### Input records
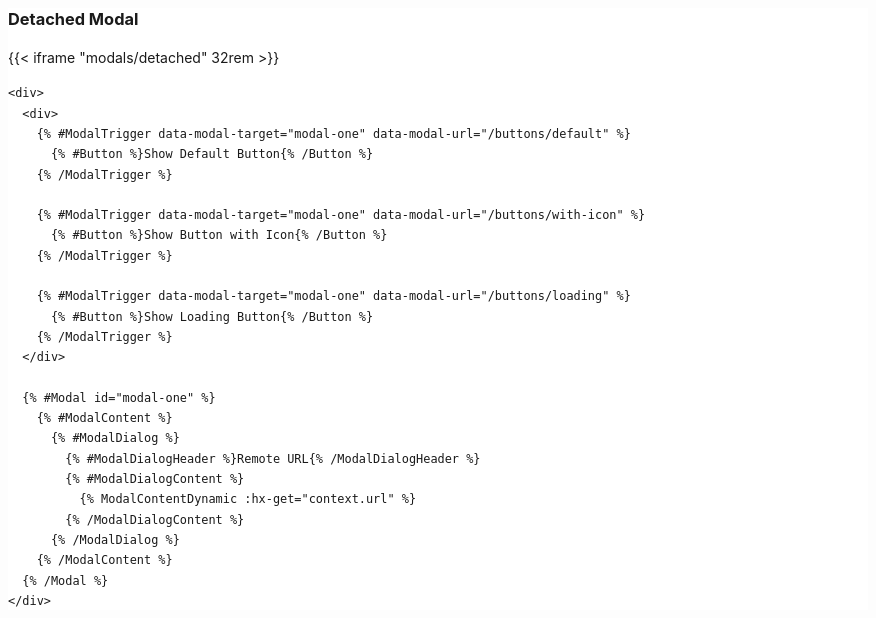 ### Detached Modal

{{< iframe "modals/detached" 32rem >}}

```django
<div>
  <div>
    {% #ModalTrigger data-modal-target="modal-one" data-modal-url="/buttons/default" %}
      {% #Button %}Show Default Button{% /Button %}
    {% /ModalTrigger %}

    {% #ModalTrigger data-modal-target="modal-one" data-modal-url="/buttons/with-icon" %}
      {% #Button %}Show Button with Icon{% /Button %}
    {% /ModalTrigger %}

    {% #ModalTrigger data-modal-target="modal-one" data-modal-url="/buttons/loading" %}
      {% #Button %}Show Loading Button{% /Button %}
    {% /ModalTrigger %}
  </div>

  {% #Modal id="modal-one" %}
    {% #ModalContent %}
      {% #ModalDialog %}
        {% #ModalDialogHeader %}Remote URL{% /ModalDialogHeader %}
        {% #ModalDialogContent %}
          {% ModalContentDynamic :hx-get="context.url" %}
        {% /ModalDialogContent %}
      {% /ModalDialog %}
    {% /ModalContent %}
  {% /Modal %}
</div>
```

--

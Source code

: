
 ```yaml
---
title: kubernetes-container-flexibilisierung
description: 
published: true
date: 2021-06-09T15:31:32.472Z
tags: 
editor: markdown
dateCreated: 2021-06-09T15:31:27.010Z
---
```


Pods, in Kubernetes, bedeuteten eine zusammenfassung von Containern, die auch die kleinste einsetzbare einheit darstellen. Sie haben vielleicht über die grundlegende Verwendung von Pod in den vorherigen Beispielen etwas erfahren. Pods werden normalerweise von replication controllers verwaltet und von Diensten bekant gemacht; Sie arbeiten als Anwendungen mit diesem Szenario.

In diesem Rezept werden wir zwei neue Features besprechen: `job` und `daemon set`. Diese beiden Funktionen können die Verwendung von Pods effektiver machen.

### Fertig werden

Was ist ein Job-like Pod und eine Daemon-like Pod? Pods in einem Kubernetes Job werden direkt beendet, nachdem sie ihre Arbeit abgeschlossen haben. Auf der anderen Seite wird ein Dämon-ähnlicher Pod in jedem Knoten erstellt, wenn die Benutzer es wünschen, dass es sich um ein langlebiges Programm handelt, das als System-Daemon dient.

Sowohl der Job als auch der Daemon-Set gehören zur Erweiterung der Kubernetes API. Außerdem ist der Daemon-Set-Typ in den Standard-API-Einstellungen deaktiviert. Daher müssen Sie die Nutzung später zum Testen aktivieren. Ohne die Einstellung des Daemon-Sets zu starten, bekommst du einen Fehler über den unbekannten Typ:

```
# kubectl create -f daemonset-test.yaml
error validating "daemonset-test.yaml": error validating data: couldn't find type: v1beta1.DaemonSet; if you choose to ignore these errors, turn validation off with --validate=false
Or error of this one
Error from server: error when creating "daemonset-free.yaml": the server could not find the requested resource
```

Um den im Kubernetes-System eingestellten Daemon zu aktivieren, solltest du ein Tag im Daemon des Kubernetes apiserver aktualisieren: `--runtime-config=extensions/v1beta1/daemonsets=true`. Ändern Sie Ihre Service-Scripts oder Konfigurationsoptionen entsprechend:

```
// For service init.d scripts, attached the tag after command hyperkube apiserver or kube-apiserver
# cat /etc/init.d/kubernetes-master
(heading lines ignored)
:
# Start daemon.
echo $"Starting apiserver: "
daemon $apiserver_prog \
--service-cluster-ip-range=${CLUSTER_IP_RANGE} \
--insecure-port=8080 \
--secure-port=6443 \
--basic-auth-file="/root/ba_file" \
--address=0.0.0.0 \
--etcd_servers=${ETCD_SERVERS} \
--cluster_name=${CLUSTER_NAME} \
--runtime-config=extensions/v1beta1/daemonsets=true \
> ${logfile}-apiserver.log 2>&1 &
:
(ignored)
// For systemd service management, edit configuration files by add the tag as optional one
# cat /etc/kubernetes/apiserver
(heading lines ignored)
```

--

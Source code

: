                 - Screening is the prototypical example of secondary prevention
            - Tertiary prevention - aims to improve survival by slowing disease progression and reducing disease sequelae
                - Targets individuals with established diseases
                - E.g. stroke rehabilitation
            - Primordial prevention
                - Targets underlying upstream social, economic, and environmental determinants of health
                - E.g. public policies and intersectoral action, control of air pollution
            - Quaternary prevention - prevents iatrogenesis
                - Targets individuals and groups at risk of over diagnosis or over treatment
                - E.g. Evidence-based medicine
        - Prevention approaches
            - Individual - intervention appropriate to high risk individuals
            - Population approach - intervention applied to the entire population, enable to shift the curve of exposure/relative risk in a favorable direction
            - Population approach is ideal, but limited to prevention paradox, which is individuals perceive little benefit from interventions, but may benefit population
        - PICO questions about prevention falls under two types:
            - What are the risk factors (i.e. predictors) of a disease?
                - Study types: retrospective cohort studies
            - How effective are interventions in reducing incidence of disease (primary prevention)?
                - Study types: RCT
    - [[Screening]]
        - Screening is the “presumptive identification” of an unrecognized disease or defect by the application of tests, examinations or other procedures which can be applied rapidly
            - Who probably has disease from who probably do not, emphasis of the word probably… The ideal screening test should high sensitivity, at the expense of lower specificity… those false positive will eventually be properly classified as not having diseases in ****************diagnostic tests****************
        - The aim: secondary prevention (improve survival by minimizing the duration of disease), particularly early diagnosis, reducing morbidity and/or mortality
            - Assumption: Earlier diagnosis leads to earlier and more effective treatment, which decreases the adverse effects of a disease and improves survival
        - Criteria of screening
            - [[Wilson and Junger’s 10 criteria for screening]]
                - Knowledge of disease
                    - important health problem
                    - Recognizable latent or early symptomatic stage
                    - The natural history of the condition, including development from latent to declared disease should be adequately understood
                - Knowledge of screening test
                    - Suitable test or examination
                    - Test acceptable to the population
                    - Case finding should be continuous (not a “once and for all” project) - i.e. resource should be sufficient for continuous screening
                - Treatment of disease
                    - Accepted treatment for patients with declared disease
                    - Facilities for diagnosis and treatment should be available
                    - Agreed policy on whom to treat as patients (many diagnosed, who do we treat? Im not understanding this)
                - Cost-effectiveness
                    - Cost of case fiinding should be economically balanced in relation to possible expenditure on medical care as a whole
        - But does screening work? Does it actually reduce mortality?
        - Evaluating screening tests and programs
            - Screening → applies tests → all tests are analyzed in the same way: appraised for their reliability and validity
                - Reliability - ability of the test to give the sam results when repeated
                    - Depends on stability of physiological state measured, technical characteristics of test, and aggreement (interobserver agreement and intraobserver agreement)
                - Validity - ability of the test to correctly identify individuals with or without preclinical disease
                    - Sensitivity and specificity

### What the task asks
List all lines in the material containing the string "when".

### Your solution
Error from server: error when creating "daemonset-free.yaml": the server could not find the requested resource
                - Reliability - ability of the test to give the sam results when repeated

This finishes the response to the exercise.